Write the records out again, precisely as they stand.

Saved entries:
::::::::::

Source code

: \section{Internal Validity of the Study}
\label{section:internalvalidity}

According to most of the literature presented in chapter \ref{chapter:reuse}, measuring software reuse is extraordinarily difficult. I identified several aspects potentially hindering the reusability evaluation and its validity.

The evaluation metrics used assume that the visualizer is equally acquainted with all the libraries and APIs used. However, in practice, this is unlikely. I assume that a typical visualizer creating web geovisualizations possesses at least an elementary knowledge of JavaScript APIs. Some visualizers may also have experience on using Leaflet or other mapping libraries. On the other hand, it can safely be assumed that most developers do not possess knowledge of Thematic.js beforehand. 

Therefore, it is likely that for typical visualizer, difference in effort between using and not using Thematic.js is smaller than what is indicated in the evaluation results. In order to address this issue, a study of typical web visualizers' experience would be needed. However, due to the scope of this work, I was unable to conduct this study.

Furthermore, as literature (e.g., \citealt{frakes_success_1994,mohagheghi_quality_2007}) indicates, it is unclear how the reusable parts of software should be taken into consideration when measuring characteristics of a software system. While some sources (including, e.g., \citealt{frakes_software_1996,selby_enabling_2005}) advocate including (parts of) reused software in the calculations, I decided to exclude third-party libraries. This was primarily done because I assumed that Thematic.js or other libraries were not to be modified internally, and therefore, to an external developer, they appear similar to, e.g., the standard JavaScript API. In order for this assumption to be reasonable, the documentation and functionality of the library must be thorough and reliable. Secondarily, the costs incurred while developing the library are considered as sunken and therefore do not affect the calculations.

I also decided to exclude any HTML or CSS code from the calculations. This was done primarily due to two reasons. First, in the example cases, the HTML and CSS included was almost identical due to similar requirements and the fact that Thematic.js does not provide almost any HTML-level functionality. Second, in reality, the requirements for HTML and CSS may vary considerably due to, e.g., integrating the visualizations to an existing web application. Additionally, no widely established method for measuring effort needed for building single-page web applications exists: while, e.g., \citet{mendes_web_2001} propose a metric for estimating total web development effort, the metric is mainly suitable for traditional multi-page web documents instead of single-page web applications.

::::::::::

## ANSWER TO THE PROBLEM
Source code

: \section{Internal Validity of the Study}
\label{section:internalvalidity}

According to most of the literature presented in chapter \ref{chapter:reuse}, measuring software reuse is extraordinarily difficult. I identified several aspects potentially hindering the reusability evaluation and its validity.

The evaluation metrics used assume that the visualizer is equally acquainted with all the libraries and APIs used. However, in practice, this is unlikely. I assume that a typical visualizer creating web geovisualizations possesses at least an elementary knowledge of JavaScript APIs. Some visualizers may also have experience on using Leaflet or other mapping libraries. On the other hand, it can safely be assumed that most developers do not possess knowledge of Thematic.js beforehand. 

Therefore, it is likely that for typical visualizer, difference in effort between using and not using Thematic.js is smaller than what is indicated in the evaluation results. In order to address this issue, a study of typical web visualizers' experience would be needed. However, due to the scope of this work, I was unable to conduct this study.

Furthermore, as literature (e.g., \citealt{frakes_success_1994,mohagheghi_quality_2007}) indicates, it is unclear how the reusable parts of software should be taken into consideration when measuring characteristics of a software system. While some sources (including, e.g., \citealt{frakes_software_1996,selby_enabling_2005}) advocate including (parts of) reused software in the calculations, I decided to exclude third-party libraries. This was primarily done because I assumed that Thematic.js or other libraries were not to be modified internally, and therefore, to an external developer, they appear similar to, e.g., the standard JavaScript API. In order for this assumption to be reasonable, the documentation and functionality of the library must be thorough and reliable. Secondarily, the costs incurred while developing the library are considered as sunken and therefore do not affect the calculations.

I also decided to exclude any HTML or CSS code from the calculations. This was done primarily due to two reasons. First, in the example cases, the HTML and CSS included was almost identical due to similar requirements and the fact that Thematic.js does not provide almost any HTML-level functionality. Second, in reality, the requirements for HTML and CSS may vary considerably due to, e.g., integrating the visualizations to an existing web application. Additionally, no widely established method for measuring effort needed for building single-page web applications exists: while, e.g., \citet{mendes_web_2001} propose a metric for estimating total web development effort, the metric is mainly suitable for traditional multi-page web documents instead of single-page web applications.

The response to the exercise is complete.